Automatic classification of geologic units in seismic images using partially interpreted examples
This work addresses the efficiency challenge for seismic interpreters by making neural network-based semantic segmentation more practical, though it is incremental as it builds on existing image-to-image mapping networks.
The paper tackles the problem of time-consuming manual labeling for seismic image interpretation by introducing a partial loss-function and labeling strategies that enable neural networks to learn from partially interpreted images, achieving high-quality predictions with only a small number of annotated pixels per image.

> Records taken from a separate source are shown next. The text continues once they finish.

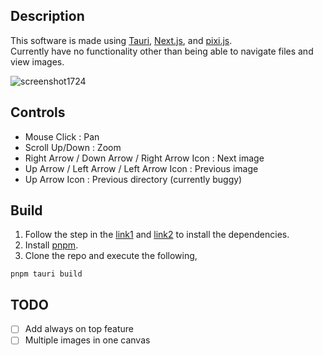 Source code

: ## Description
This software is made using [Tauri](https://tauri.app/), [Next.js](https://nextjs.org/), and [pixi.js](https://pixijs.com/). <br>
Currently have no functionality other than being able to navigate files and view images.

![screenshot1724](https://github.com/user-attachments/assets/e1f3ad05-58c2-4b60-abdf-553db23aff40)
## Controls
- Mouse Click : Pan
- Scroll Up/Down : Zoom
- Right Arrow / Down Arrow / Right Arrow Icon : Next image
- Up Arrow / Left Arrow / Left Arrow Icon : Previous image
- Up Arrow Icon : Previous directory (currently buggy)

## Build
1. Follow the step in the [link1](https://tauri.app/v1/guides/getting-started/prerequisites) and [link2](https://tauri.app/v1/guides/getting-started/setup/next-js#create-the-rust-project) to install the dependencies.
2. Install [pnpm](https://pnpm.io/).
3. Clone the repo and execute the following,
```
pnpm tauri build
```
## TODO
- [ ] Add always on top feature
- [ ] Multiple images in one canvas
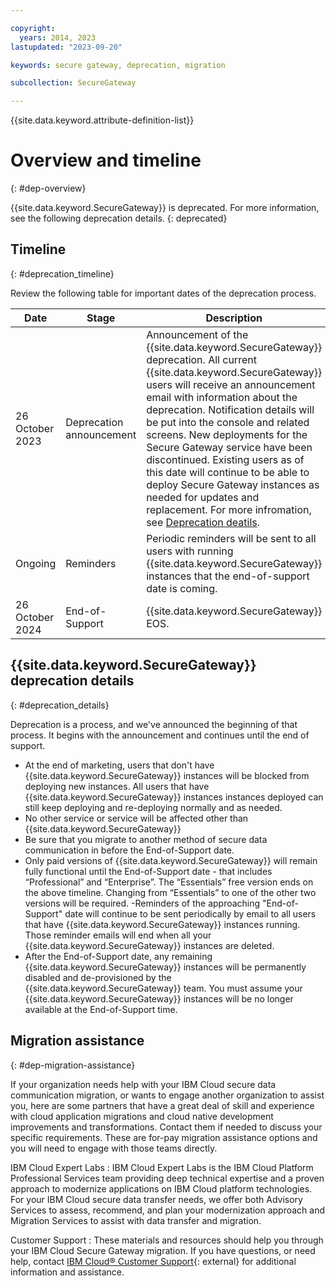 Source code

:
 ```yaml
---

copyright:
  years: 2014, 2023
lastupdated: "2023-09-20"

keywords: secure gateway, deprecation, migration

subcollection: SecureGateway

---
```


{{site.data.keyword.attribute-definition-list}}


# Overview and timeline
{: #dep-overview}

{{site.data.keyword.SecureGateway}} is deprecated. For more information, see the following deprecation details.
{: deprecated}




## Timeline
{: #deprecation_timeline}

Review the following table for important dates of the deprecation process.

| Date | Stage | Description |
| --- | --- | --- |
| 26 October 2023 | Deprecation announcement |  Announcement of the {{site.data.keyword.SecureGateway}} deprecation. All current {{site.data.keyword.SecureGateway}} users will receive an announcement email with information about the deprecation. Notification details will be put into the console and related screens. New deployments for the Secure Gateway service have been discontinued. Existing users as of this date will continue to be able to deploy Secure Gateway instances as needed for updates and replacement. For more infromation, see [Deprecation deatils](#deprecation_details). |
| Ongoing | Reminders | Periodic reminders will be sent to all users with running {{site.data.keyword.SecureGateway}} instances that the end-of-support date is coming.
| 26 October 2024 | End-of-Support | {{site.data.keyword.SecureGateway}} EOS. |



## {{site.data.keyword.SecureGateway}} deprecation details
{: #deprecation_details}

Deprecation is a process, and we've announced the beginning of that process. It begins with the announcement and continues until the end of support.

- At the end of marketing, users that don't have {{site.data.keyword.SecureGateway}} instances will be blocked from deploying new instances. All users that have {{site.data.keyword.SecureGateway}} instances instances deployed can still keep deploying and re-deploying normally and as needed.
- No other service or service will be affected other than {{site.data.keyword.SecureGateway}}
- Be sure that you migrate to another method of secure data communication in before the End-of-Support date.
- Only paid versions of {{site.data.keyword.SecureGateway}} will remain fully functional until the End-of-Support date - that includes “Professional” and “Enterprise”. The “Essentials” free version ends on the above timeline. Changing from “Essentials” to one of the other two versions will be required.
-Reminders of the approaching "End-of-Support" date will continue to be sent periodically by email to all users that have {{site.data.keyword.SecureGateway}} instances running. Those reminder emails will end when all your {{site.data.keyword.SecureGateway}} instances are deleted.
- After the End-of-Support date, any remaining {{site.data.keyword.SecureGateway}} instances will be permanently disabled and de-provisioned by the {{site.data.keyword.SecureGateway}} team. You must assume your {{site.data.keyword.SecureGateway}} instances will be no longer available at the End-of-Support time.

## Migration assistance
{: #dep-migration-assistance}

If your organization needs help with your IBM Cloud secure data communication migration, or wants to engage another organization to assist you, here are some partners that have a great deal of skill and experience with cloud application migrations and cloud native development improvements and transformations. Contact them if needed to discuss your specific requirements. These are for-pay migration assistance options and you will need to engage with those teams directly.

IBM Cloud Expert Labs
:   IBM Cloud Expert Labs is the IBM Cloud Platform Professional Services team providing deep technical expertise and a proven approach to modernize applications on IBM Cloud platform technologies. For your IBM Cloud secure data transfer  needs, we offer both Advisory Services to assess, recommend, and plan your modernization approach and Migration Services to assist with data transfer and migration.

Customer Support
:   These materials and resources should help you through your IBM Cloud Secure Gateway migration. If you have questions, or need help, contact [IBM Cloud® Customer Support](https://www.ibm.com/cloud/support){: external} for additional information and assistance.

Geologic interpretation of large seismic stacked or migrated seismic images can be a time-consuming task for seismic interpreters. Neural network based semantic segmentation provides fast and automatic interpretations, provided a sufficient number of example interpretations are available. Networks that map from image-to-image emerged recently as powerful tools for automatic segmentation, but standard implementations require fully interpreted examples. Generating training labels for large images manually is time consuming. We introduce a partial loss-function and labeling strategies such that networks can learn from partially interpreted seismic images. This strategy requires only a small number of annotated pixels per seismic image. Tests on seismic images and interpretation information from the Sea of Ireland show that we obtain high-quality predicted interpretations from a small number of large seismic images. The combination of a partial-loss function, a multi-resolution network that explicitly takes small and large-scale geological features into account, and new labeling strategies make neural networks a more practical tool for automatic seismic interpretation.